The Python GIL: A Love-Hate Story (That’s Mostly Hate) and Its Wild New Ending

If you’ve been hanging around the Python watercooler long enough, you’ve heard the whispers. You’ve seen the frustrated Stack Overflow posts. You’ve mentioned “multithreading” at a party and watched a senior engineer stare blankly into the middle distance while clutching their drink

They are traumatized by the GIL.

The Python GIL Trade Deal

What is GIL, anyway?

The GIL is basically a gate keeper to the Python interpreter’s VIP section (where the bytecode gets executed).

It doesn’t matter how many threads you spawn. It doesn’t matter how many cores your expensive gaming rig has. The rule is simple: Only one thread can executes at a time.

How GIL works

If Thread 1 has the “key”, it gets to run Python code. Thread 2 has to stand outside, waiting for its turn. Every few milliseconds, the interpreter yells “SWITCH!”, Thread 1 drops the “key”, and other threads scrambles to grab it next.

The “Why do we need the GIL?” Memory Safety

So, why cripple a language like this? Was Guido just having a bad day in 1991?

No. The GIL exists because of how Python handles memory, specifically something called Reference Counting.

Every single thing in Python—an integer, a string, a list—has a secret number attached to it called ob_refcnt (Object Reference Count).

We declare variable x = [1,2,3], the ob_refcnt is 1.
Assign y = x, the ob_refcnt goes to 2.
Then del x, the ob_refcnt drops to 1.
If the ob_refcnt hits 0, Python deletes the object from memory.

The “Race Condition” Nightmare

Imagine two threads, Thread A and Thread B, are both finishing using the same object at the exact same time.
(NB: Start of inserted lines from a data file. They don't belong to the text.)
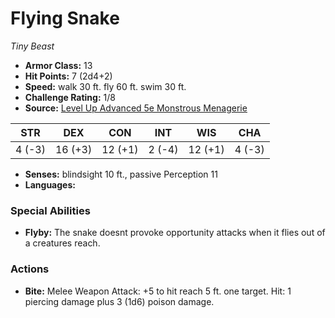 # Flying Snake

*Tiny* *Beast*

- **Armor Class:** 13
- **Hit Points:** 7 (2d4+2)
- **Speed:** walk 30 ft. fly 60 ft. swim 30 ft.
- **Challenge Rating:** 1/8
- **Source:** [Level Up Advanced 5e Monstrous Menagerie](https://www.levelup5e.com)

| STR | DEX | CON | INT | WIS | CHA |
| --- | --- | --- | --- | --- | --- |
| 4 (-3) | 16 (+3) | 12 (+1) | 2 (-4) | 12 (+1) | 4 (-3) |

- **Senses:** blindsight 10 ft., passive Perception 11
- **Languages:** 
### Special Abilities
- **Flyby:** The snake doesnt provoke opportunity attacks when it flies out of a creatures reach.
### Actions
- **Bite:** Melee Weapon Attack: +5 to hit  reach 5 ft.  one target. Hit: 1 piercing damage plus 3 (1d6) poison damage.
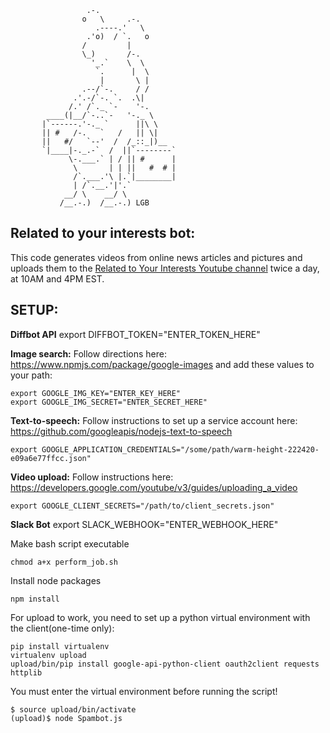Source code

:                     .-.
                    o   \     .-.
                       .----.'   \
                     .'o)  / `.   o
                    /         |
                    \_)       /-.
                      '_.`    \  \
                       `.      |  \
                        |       \ |
                    .--/`-.     / /
                  .'.-/`-. `.  .\|
                 /.' /`._ `-    '-.
            ____(|__/`-..`-   '-._ \
           |`------.'-._ `      ||\ \
           || #   /-.   `   /   || \|
           ||   #/   `--'  /  /_::_|)__
           `|____|-._.-`  /  ||`--------`
                 \-.___.` | / || #      |
                  \       | | ||   #  # |
                  /`.___.'\ |.`|________|
                  | /`.__.'|'.`
                __/ \    __/ \
               /__.-.)  /__.-.) LGB
## Related to your interests bot:
This code generates videos from online news articles and pictures and uploads them to the [Related to Your Interests Youtube channel](https://www.youtube.com/channel/UC_LfMr7ffUG9q5M3UuxmF0Q) twice a day, at 10AM and 4PM EST.

## SETUP:

**Diffbot API**
    export DIFFBOT_TOKEN="ENTER_TOKEN_HERE"

**Image search:**
Follow directions here: https://www.npmjs.com/package/google-images
and add these values to your path:

    export GOOGLE_IMG_KEY="ENTER_KEY_HERE"
    export GOOGLE_IMG_SECRET="ENTER_SECRET_HERE"

**Text-to-speech:**
Follow instructions to set up a service account here: https://github.com/googleapis/nodejs-text-to-speech

    export GOOGLE_APPLICATION_CREDENTIALS="/some/path/warm-height-222420-e09a6e77ffcc.json"

**Video upload:**
Follow instructions here: https://developers.google.com/youtube/v3/guides/uploading_a_video

    export GOOGLE_CLIENT_SECRETS="/path/to/client_secrets.json"

**Slack Bot**
    export SLACK_WEBHOOK="ENTER_WEBHOOK_HERE"

Make bash script executable

	chmod a+x perform_job.sh
Install node packages

    npm install

For upload to work, you need to set up a python virtual environment with the client(one-time only):

    pip install virtualenv
    virtualenv upload
    upload/bin/pip install google-api-python-client oauth2client requests httplib

You must enter the virtual environment before running the script!

    $ source upload/bin/activate
    (upload)$ node Spambot.js
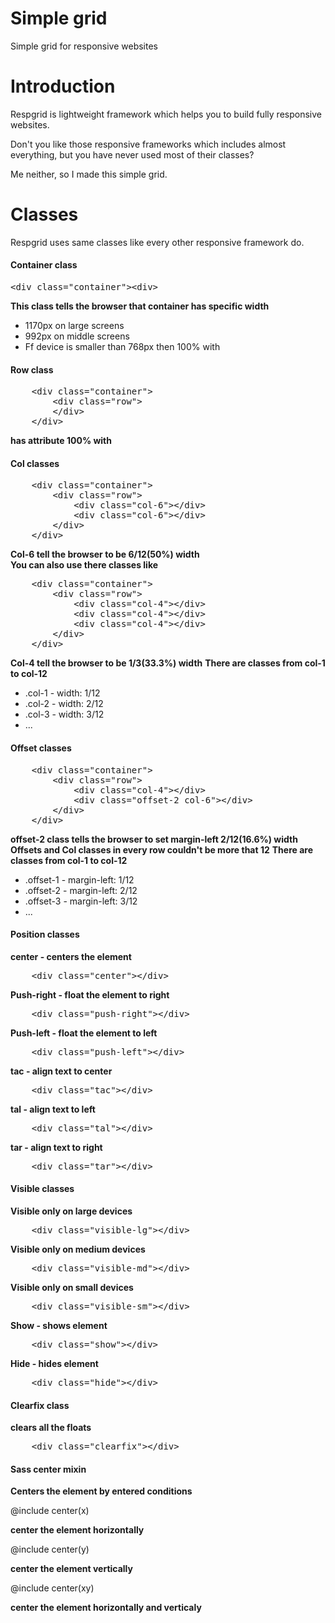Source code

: Simple grid
=========

Simple grid for responsive websites

<h1>Introduction</h1>
<p>Respgrid is lightweight framework which helps you to build fully responsive websites.</p>
<p>Don't you like those responsive frameworks which includes almost everything, but you have never used most of their classes?</p>
<p>Me neither, so I made this simple grid.</p>

<h1>Classes</h1>
<p>Respgrid uses same classes like every other responsive framework do.</p>

<h4>Container class</h4>
<pre>&lt;div class="container"&gt;&lt;div&gt;</pre> 
<strong>This class tells the browser that container has specific width</strong>

<ul>
	<li>1170px on large screens</li>
	<li>992px on middle screens</li>
	<li>Ff device is smaller than 768px then 100% with</li>
</ul>

<h4>Row class</h4>
<pre>
	&lt;div class="container"&gt;
		&lt;div class="row"&gt;
		&lt;/div&gt;
	&lt;/div&gt;
</pre>
<strong>has attribute 100% with</strong>

<h4>Col classes</h4>
<pre>
	&lt;div class="container">
		&lt;div class="row">
			&lt;div class="col-6">&lt;/div&gt;
			&lt;div class="col-6">&lt;/div&gt;
		&lt;/div&gt;
	&lt;/div&gt;
</pre>
<strong>Col-6 tell the browser to be 6/12(50%) width</strong>
<br>
<strong>You can also use there classes like</strong>
<pre>
	&lt;div class="container"&gt;
		&lt;div class="row"&gt;
			&lt;div class="col-4">&lt;/div&gt;
			&lt;div class="col-4">&lt;/div&gt;
			&lt;div class="col-4">&lt;/div&gt;
		&lt;/div&gt;
	&lt;/div&gt;
</pre>
<strong>Col-4 tell the browser to be 1/3(33.3%) width</strong>
<strong>There are classes from col-1 to col-12</strong>
<ul>
	<li>.col-1 - width: 1/12</li>
	<li>.col-2 - width: 2/12</li>
	<li>.col-3 - width: 3/12</li>
	<li>...</li>
</ul>

<h4>Offset classes</h4>
<pre>
	&lt;div class="container">
		&lt;div class="row">
			&lt;div class="col-4">&lt;/div&gt;
			&lt;div class="offset-2 col-6">&lt;/div&gt;
		&lt;/div&gt;
	&lt;/div&gt;
</pre>
<strong>offset-2 class tells the browser to set margin-left 2/12(16.6%) width</strong>
<strong>Offsets and Col classes in every row couldn't be more that 12</strong>
<strong>There are classes from col-1 to col-12</strong>
<ul>
	<li>.offset-1 - margin-left: 1/12</li>
	<li>.offset-2 - margin-left: 2/12</li>
	<li>.offset-3 - margin-left: 3/12</li>
	<li>...</li>
</ul>


<h4>Position classes</h4>
<strong>center - centers the element</strong>
<pre>
	&lt;div class="center"&gt;&lt;/div&gt;
</pre>
<strong>Push-right - float the element to right</strong>
<pre>
	&lt;div class="push-right"&gt;&lt;/div&gt;
</pre>
<strong>Push-left - float the element to left</strong>
<pre>
	&lt;div class="push-left"&gt;&lt;/div&gt;
</pre>
<strong>tac - align text to center</strong>
<pre>
	&lt;div class="tac"&gt;&lt;/div&gt;
</pre>
<strong>tal - align text to left</strong>
<pre>
	&lt;div class="tal"&gt;&lt;/div&gt;
</pre>
<strong>tar - align text to right</strong>
<pre>
	&lt;div class="tar"&gt;&lt;/div&gt;
</pre>



<h4>Visible classes</h4>
<strong>Visible only on large devices</strong>
<pre>
	&lt;div class="visible-lg"&gt;&lt;/div&gt;
</pre>
<strong>Visible only on medium devices</strong>
<pre>
	&lt;div class="visible-md"&gt;&lt;/div&gt;
</pre>
<strong>Visible only on small devices</strong>
<pre>
	&lt;div class="visible-sm"&gt;&lt;/div&gt;
</pre>
<strong>Show - shows element</strong>
<pre>
	&lt;div class="show"&gt;&lt;/div&gt;
</pre>
<strong>Hide  - hides element</strong>
<pre>
	&lt;div class="hide"&gt;&lt;/div&gt;
</pre>

<h4>Clearfix class</h4>
<strong>clears all the floats</strong>
<pre>
	&lt;div class="clearfix"&gt;&lt;/div&gt;
</pre>

<h4>Sass center mixin</h4>
<strong>Centers the element by entered conditions</strong>
<p>@include center(x)</p>
<strong>center the element horizontally</strong>
<p>@include center(y)</p>
<strong>center the element vertically</strong>
<p>@include center(xy)</p>
<strong>center the element horizontally and verticaly</strong>









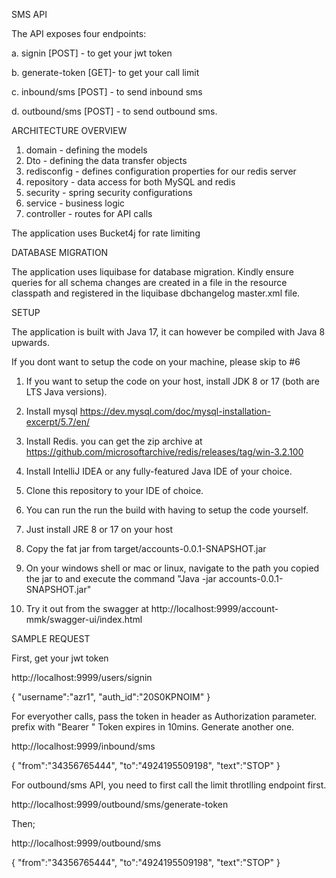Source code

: SMS API

The API exposes four endpoints:

a. signin [POST] - to get your jwt token

b. generate-token [GET]- to get your call limit

c. inbound/sms [POST] - to send inbound sms

d. outbound/sms [POST] - to send outbound sms.

ARCHITECTURE OVERVIEW

1. domain - defining the models
2. Dto - defining the data transfer objects
3. redisconfig - defines configuration properties for our redis server
4. repository - data access for both MySQL and redis
5. security - spring security configurations
6. service - business logic
7. controller - routes for API calls

The application uses Bucket4j for rate limiting

DATABASE MIGRATION

The application uses liquibase for database migration. Kindly ensure queries for all schema changes are created in a file in the resource classpath and registered in the liquibase dbchangelog master.xml file.

SETUP

The application is built with Java 17, it can however be compiled with Java 8 upwards.

If you dont want to setup the code on your machine, please skip to #6

1. If you want to setup the code on your host, install JDK 8 or 17 (both are LTS Java versions).

2. Install mysql https://dev.mysql.com/doc/mysql-installation-excerpt/5.7/en/

3. Install Redis. you can get the zip archive at https://github.com/microsoftarchive/redis/releases/tag/win-3.2.100

4. Install IntelliJ IDEA or any fully-featured Java IDE of your choice.

5. Clone this repository to your IDE of choice.

6. You can run the run the build with having to setup the code yourself.

7. Just install JRE 8 or 17 on your host

8. Copy the fat jar from target/accounts-0.0.1-SNAPSHOT.jar

9. On your windows shell or mac or linux, navigate to the path you copied the jar to and execute the command "Java -jar accounts-0.0.1-SNAPSHOT.jar"
10. Try it out from the swagger at http://localhost:9999/account-mmk/swagger-ui/index.html


SAMPLE REQUEST

First, get your jwt token

http://localhost:9999/users/signin

{
"username":"azr1",
"auth_id":"20S0KPNOIM"
}

For everyother calls, pass the token in header as Authorization parameter. prefix with "Bearer "
Token expires in 10mins. Generate another one.

http://localhost:9999/inbound/sms

{
"from":"34356765444",
"to":"4924195509198",
"text":"STOP"
}

For outbound/sms API, you need to first call the limit throtlling endpoint first.

http://localhost:9999/outbound/sms/generate-token

Then;

http://localhost:9999/outbound/sms

{
"from":"34356765444",
"to":"4924195509198",
"text":"STOP"
}
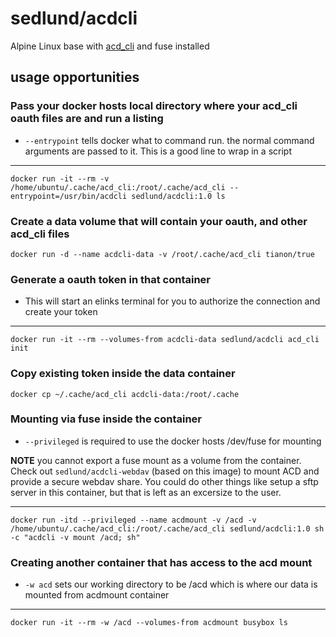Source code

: # sedlund/acdcli

Alpine Linux base with [acd_cli](https://github.com/yadayada/acd_cli) and fuse installed

## usage opportunities

### Pass your docker hosts local directory where your acd_cli oauth files are and run a listing

* `--entrypoint` tells docker what to command run.  the normal command arguments are passed to it.  This is a good line to wrap in a script

----
    docker run -it --rm -v /home/ubuntu/.cache/acd_cli:/root/.cache/acd_cli --entrypoint=/usr/bin/acdcli sedlund/acdcli:1.0 ls

### Create a data volume that will contain your oauth, and other acd_cli files
    docker run -d --name acdcli-data -v /root/.cache/acd_cli tianon/true

### Generate a oauth token in that container

* This will start an elinks terminal for you to authorize the connection and create your token

----
    docker run -it --rm --volumes-from acdcli-data sedlund/acdcli acd_cli init

### Copy existing token inside the data container
    docker cp ~/.cache/acd_cli acdcli-data:/root/.cache

### Mounting via fuse inside the container
* `--privileged` is required to use the docker hosts /dev/fuse for mounting

**NOTE** you cannot export a fuse mount as a volume from the container.  Check out `sedlund/acdcli-webdav` (based on this image) to mount ACD and provide a secure webdav share.  You could do other things like setup a sftp server in this container, but that is left as an excersize to the user.

----
    docker run -itd --privileged --name acdmount -v /acd -v /home/ubuntu/.cache/acd_cli:/root/.cache/acd_cli sedlund/acdcli:1.0 sh -c "acdcli -v mount /acd; sh"

### Creating another container that has access to the acd mount
* `-w acd` sets our working directory to be /acd which is where our data is mounted from acdmount container                  
----              
    docker run -it --rm -w /acd --volumes-from acdmount busybox ls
The reference count is currently 2.

Thread A reads the ref count: 2.
Context Switch happens.
Thread B reads the ref count: 2.
Thread B deletes a ref. New count: 1.
Context Switch back to A.
Thread A subtracts 1 ref from the value it remembers (2). New count: 1.

The Fatal Result: The count is 1, but it should be 0. The object stays in memory forever (a Memory Leak).

The Even Worse Result: If the timing is slightly different, both threads might see the count reach 0 simultaneously and try to delete it from memory twice. This causes a “Double Free” error, which crashes the entire Python process (Segmentation Fault).

The “Why Not Just Fix It?” Years

For the last 20 years, whenever someone suggested removing the GIL, the core developers would sigh and say, “We tried that. It was awful.”

In the 90s, they tried “fine-grained locking.” Instead of one giant lock on the whole building, they put tiny padlocks on every single object.

The problem? Python touches those reference counts constantly. Locking and unlocking millions of tiny padlocks every second takes CPU time. The result was that standard, single-threaded Python code got about two times slower. Nobody wanted that trade-off.

So, we stuck with the GIL. It was fast for single threads, safe for memory, and we all just learned to use multiprocessing if we really needed to use all our cores.

The Plot Twist: PEP 703 and the No-GIL Future

Then, a few years ago, Sam Gross (a Meta’s developer with apparently too much free time) showed up with a fork of Python that removed the GIL without wrecking single-threaded performance.

The community collectively gasped. The core developers raised an eyebrow. And after much review, PEP 703 was accepted.

Starting experimentally in Python 3.13 (released late 2024), you can download a “free-threaded” build of Python. The GIL is gone.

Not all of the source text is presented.